At Rune, we're helping devs make casual multiplayer games using JS that are played by groups of friends on our iOS + Android app. There's been a lot of excitement among devs about using AI to power wacky gameplay so we added AI to the Rune SDK. To dogfood this, I decided to build out some AI games to explore what interesting gameplay could be achieved using LLMs. So I set myself a challenge. Can I build 7 multiplayer AI games in 7 days?

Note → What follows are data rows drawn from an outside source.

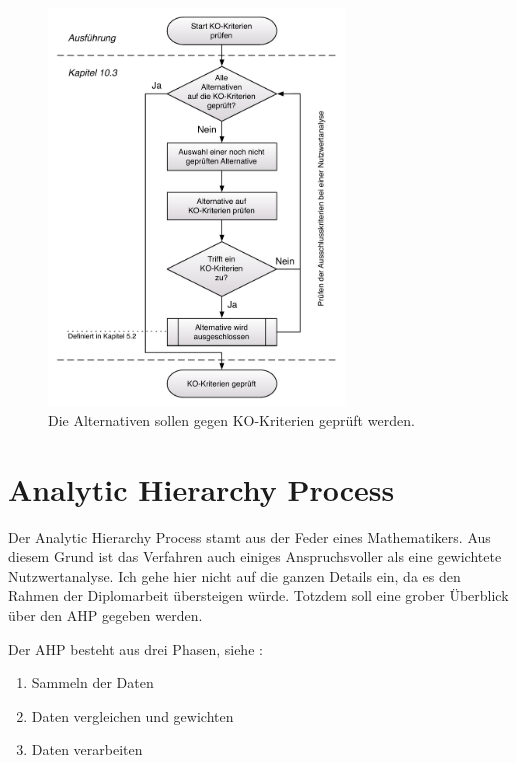   \begin{figure}[htb]
    \begin{center}
      \includegraphics[width=0.7\textwidth]{./image/rahmenbedingungenPruefen.pdf}
      \caption{Die Alternativen sollen gegen KO-Kriterien geprüft werden.}
      \label{img:rahmenbedingungenPruefen}
    \end{center}
  \end{figure}
  
  \clearpage
 
  \section{Analytic Hierarchy Process}
  
  Der Analytic Hierarchy Process stamt aus der Feder eines Mathematikers. Aus
  diesem Grund ist das Verfahren auch einiges Anspruchsvoller als eine
  gewichtete Nutzwertanalyse. Ich gehe hier nicht auf die ganzen Details ein, da
  es den Rahmen der Diplomarbeit übersteigen würde. Totzdem soll eine grober
  Überblick über den \ac{AHP} gegeben werden.
  
  Der \ac{AHP} besteht aus drei Phasen, siehe \cite{AnalyticHierarchyProcess}: 
  
  \begin{enumerate}
    \item Sammeln der Daten
    \item Daten vergleichen und gewichten
    \item Daten verarbeiten
  \end{enumerate}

Here's what happened, the MIT-licensed source code and what I learnt during the process. I've recorded a little video playing all the games to give a quick feel for what they're like.
Day 1 - Storyteller AI
Play! | Kick Off | Time Lapse | Post-Mortem | Code
The first game, Storyteller AI, has the players collaboratively write an epic story together by suggesting simple terms that the AI then weaves into the story. There's no winner, or rather everyone is a winner with a brand new story created. The fun comes when people start suggesting strange and wacky terms which are attributed to them in the story.
What did I learn?
- The first game was always going to find the edges of the implementation and naturally the development ran into a few bugs which were fixed along with writing the game on the first day.
- Prompting an AI to write a story needs guidelines otherwise it just goes no where. It's important to set out clearly that there will need to be a conclusion in a fixed number of iterations.
- Players struggle to think of suitable terms, having the AI suggest some seems like an AI talking to an AI, but playtesters appreciated having the suggestions.
- The OpenAI API can take 10+ seconds to respond now and again, you have to account for that possibility in design.
Day 2 - Dating AI Game
Play! | Kick Off | Time Lapse | Post-Mortem | Code
Definitely my favorite idea from the original list, the Dating AI Game is based on those old blind dating shows from the 70s and 80s. Players take the part of contestants attempting to win a date by answering their potential date's questions in the most fun way. The AI plays the part of the question asker and the overall narrator. Players really do seem to enjoy this one, particularly entering the most rude answer they can think of.
What did I learn?
- Players will always try to be rude / outlandish - make the choice how you want the AI to respond, don't leave it to chance!
- Asking the AI to execute 'three rounds of questions and then a conclusion' doesn't always result in 3 rounds - sometimes 2, sometimes 8. You need to be very strict and clear when the game should finish. Even if all your examples are 3 rounds, the AI may not pick up on this.
- Coming up with varied questions is difficult for the AI, especially in a constrained contextual scenario like a old school dating show when driven by examples. It often repeats the same questions in different sessions. You can get better results by explaining the reason for the example, e.g.
The example below is for structure not for content. Please come up with as varied questions and responses as possible.
Day 3 - Find the AI
Play! | Kick Off | Time Lapse | Post-Mortem | Code
With Find the AI, I'm adapting the good old Werewolf into a simple Rune game. The AI generates a simple question, players answer it and so does the AI. The AI has been instructed to sound as human as possible including adding typos and slang. The players are then presented all the answers and have to guess which one is the AI. Having the AI act human is fun, but watching players trying to sound like an AI is really great.
What did I learn?
- Making an AI sound human isn't easy.
- AI responses tend to be elaborate and use great grammar and spelling. Humans, especially those using mobile keyboards, don't do that. They generally use short answers and they make mistakes (auto correct is everyone's friend right?).
- Asking the AI to sound more human with
Use slang or abbreviations to sound more human
results in an obvious AI that is intentionally making a mistake every time and throwing in slang for no reason. - Giving the AI a "dial" gives the best results,
use slang 50% of the time
,make an auto-correct mistake 10% of the time
seemed to give better more human responses but didn't make it into the final game.
Day 4 - The AI Times
Play! | Kick Off | Time Lapse | Post-Mortem | Code
A novel idea that was conceptualized by the team. Players are presented with a random image and asked to provide a short caption. The generative AI is then prompted to create a tabloid style front page including headline and tag line. The players then vote on their favorite story to choose a winner. The combination of abstract, quirky images and the imagination of the players results in some really wonderfully silly front pages.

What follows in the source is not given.